In my Protestant years, I learned that after His baptism, Christ went into the wilderness in order to “find Himself,” to attempt to discover His purpose and receive His calling from God. Various biblical commentators, including William Barclay, paint a portrait of a Jesus who, like us, tries to find His purpose in life.
Having read several fathers of the Church, I now see that such a presentation of Christ is as far from the truth as possible. Christ is both fully man and fully God and has never had a moment of doubt or confusion.
St. Gregory Palamas writes, He made our guilty nature new in Himself by taking it upon Himself from the Virgin’s blood, as was His good pleasure, and justifying it through Himself…the only-begotten Son of God did not take a human person from us, but our nature, and made it new, being united with it in His own person. 
In other words, when you and I are conceived in the womb of our mother, the soul of a new person is created and united to those tiny cells abiding in her womb. However, when God became incarnate, He did not create a new person but brought His own hypostasis (person) into union with a fleshly body. In doing so, He united the divine nature with human nature and glorified the latter. Such theology does not downplay the human nature of our Lord, rather it glorifies it to its proper place.
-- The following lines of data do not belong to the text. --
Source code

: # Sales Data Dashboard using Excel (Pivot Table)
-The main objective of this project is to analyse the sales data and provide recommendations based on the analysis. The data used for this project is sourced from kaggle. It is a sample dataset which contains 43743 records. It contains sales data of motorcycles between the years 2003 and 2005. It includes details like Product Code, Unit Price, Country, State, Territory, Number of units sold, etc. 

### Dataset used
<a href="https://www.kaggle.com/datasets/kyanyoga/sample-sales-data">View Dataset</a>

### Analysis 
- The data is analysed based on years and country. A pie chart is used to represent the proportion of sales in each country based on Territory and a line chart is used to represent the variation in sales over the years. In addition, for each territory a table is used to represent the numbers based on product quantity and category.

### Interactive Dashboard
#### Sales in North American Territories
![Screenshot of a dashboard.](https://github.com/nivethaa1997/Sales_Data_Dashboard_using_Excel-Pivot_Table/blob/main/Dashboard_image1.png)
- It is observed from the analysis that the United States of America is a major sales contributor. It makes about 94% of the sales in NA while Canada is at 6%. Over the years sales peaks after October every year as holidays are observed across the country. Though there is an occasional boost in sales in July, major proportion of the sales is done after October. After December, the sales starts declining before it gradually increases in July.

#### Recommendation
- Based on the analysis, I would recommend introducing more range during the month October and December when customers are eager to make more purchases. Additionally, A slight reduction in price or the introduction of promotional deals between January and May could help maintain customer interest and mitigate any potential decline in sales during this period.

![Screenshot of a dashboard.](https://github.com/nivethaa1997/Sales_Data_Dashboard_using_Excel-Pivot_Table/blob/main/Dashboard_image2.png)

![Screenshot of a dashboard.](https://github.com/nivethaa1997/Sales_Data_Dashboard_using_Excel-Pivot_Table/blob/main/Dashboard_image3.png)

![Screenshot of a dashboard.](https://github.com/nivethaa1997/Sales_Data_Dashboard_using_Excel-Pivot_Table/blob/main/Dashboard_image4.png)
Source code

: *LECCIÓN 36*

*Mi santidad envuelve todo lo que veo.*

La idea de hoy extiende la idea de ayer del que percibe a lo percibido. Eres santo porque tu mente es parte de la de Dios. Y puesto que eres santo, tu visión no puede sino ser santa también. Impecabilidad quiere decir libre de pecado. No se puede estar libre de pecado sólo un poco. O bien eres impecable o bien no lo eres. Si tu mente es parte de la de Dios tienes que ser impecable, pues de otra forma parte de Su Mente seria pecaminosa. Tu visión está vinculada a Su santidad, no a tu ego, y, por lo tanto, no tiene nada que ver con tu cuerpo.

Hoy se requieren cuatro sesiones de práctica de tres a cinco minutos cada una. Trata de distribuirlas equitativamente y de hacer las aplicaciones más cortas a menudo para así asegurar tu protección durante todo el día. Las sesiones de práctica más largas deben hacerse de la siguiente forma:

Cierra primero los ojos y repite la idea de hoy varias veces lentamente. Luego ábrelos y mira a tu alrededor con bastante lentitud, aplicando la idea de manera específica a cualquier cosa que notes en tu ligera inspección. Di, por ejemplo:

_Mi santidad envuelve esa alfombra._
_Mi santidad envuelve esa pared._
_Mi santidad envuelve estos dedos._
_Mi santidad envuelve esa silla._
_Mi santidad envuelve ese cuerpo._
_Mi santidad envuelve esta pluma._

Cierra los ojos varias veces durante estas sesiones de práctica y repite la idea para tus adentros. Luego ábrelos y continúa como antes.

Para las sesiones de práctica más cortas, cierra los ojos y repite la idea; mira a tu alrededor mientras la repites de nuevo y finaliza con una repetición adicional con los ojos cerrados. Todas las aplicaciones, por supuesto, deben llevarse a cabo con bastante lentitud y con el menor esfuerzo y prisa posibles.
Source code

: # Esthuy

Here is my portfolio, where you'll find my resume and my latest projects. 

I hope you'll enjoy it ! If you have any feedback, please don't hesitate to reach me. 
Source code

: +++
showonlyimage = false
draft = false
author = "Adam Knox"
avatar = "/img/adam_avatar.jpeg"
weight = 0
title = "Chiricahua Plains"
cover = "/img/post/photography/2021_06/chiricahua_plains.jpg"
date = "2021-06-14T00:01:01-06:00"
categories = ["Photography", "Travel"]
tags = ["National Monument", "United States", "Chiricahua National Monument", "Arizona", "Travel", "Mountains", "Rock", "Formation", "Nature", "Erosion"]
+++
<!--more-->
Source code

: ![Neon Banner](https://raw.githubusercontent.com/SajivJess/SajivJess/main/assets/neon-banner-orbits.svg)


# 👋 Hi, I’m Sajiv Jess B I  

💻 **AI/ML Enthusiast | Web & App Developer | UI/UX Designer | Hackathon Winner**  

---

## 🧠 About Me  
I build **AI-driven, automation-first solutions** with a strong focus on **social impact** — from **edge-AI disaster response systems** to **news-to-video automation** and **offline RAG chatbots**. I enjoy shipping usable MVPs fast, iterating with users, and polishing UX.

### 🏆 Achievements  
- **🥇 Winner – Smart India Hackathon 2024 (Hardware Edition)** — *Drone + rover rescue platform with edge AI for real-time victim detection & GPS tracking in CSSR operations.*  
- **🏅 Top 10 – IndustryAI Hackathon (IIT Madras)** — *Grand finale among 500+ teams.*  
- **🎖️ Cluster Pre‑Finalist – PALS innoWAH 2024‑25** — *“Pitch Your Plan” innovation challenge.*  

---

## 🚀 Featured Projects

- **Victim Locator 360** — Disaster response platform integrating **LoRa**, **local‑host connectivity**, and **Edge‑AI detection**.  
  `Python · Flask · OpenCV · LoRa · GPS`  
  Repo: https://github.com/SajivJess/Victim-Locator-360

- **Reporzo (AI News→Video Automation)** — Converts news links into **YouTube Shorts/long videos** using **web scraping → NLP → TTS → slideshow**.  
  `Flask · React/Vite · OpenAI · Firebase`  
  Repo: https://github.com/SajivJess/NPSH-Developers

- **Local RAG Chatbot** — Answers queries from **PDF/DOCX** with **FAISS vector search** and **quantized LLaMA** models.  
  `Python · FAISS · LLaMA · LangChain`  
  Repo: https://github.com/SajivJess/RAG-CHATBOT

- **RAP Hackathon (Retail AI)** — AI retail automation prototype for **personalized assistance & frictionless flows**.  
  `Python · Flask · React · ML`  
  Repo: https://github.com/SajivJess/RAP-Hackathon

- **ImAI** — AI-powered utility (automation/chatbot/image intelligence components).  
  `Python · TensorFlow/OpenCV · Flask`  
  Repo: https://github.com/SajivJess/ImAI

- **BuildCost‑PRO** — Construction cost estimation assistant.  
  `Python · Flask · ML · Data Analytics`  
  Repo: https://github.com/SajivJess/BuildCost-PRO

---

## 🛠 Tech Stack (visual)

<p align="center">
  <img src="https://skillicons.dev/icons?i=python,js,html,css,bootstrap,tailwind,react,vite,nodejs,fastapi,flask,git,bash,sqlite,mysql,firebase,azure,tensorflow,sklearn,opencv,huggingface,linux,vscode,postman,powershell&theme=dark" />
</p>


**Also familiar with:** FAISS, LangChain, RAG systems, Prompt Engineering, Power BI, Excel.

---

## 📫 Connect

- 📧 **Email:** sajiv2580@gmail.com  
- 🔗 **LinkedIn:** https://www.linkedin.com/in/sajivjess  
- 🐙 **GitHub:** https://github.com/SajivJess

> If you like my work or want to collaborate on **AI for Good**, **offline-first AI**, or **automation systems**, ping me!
Truly, the Lord did take on all of our substance from the pure and virgin blood of her that bore [Him]  and did not leave any part of our human nature out of His incarnation. St. Gregory the Theologian writes, That which was not assumed is not healed; but that which is united to God is saved. However, wrapping His divine person in human flesh did not strike God with amnesia.
As one ancient akathist states, Wholly present was the Inexpressible Word among those here below, yet in no way absent from those on high; for this was a divine condescension and not a change of place. 
Before the liturgy begins every Sunday, the priest prays, When Your Body was in the tomb and Your Soul was in hell, when You were in paradise with the thief, You were at the same time, O Christ, as God upon Your throne with the Father and the Spirit, infinite and filling all things. 
St. Paul describes Christ as the image of the invisible God, and in Him all things were created…all things were created through Him and for Him. He is before all things, and in Him all things hold together…in Him all the fullness of God was pleased to dwell. 
There is no caveat here for when Christ was on earth. All of creation is held in its very existence by the God-man Jesus Christ. Creation cannot exist on its own, and should He have ceased, even momentarily, to encompass all of creation within His very Being, then everything would cease to exist.
God is outside of time because our concept of time is an element of creation and not something to which God Himself is subjected. Therefore, it is senseless to believe the one who contains the entire cosmos and time within Himself could have an identity crisis or be confused about His mission here on earth.
The messiah of some Protestant commentators is a false fabrication of their imaginations. However, the true Savior of Christians is the God Who is in all things and through Whom all things have their being. He all-knowing, all-wise, and outside of time and space.
 The Homilies, St. Gregory Palamas, 60.17.
 Pre-communion prayer of St. Symeon Metaphrastes, Prayer Book of the Holy Trinity Monastery, Jordanville, NY.
 Eighth Ekos of the Akathist to the Mother of God, ibid.
 The Divine Liturgy of St. John Chrysostom, American Carpatho-Russian Orthodox Archdiocese.
 Colossians 1:15-20, Revised Standard Version.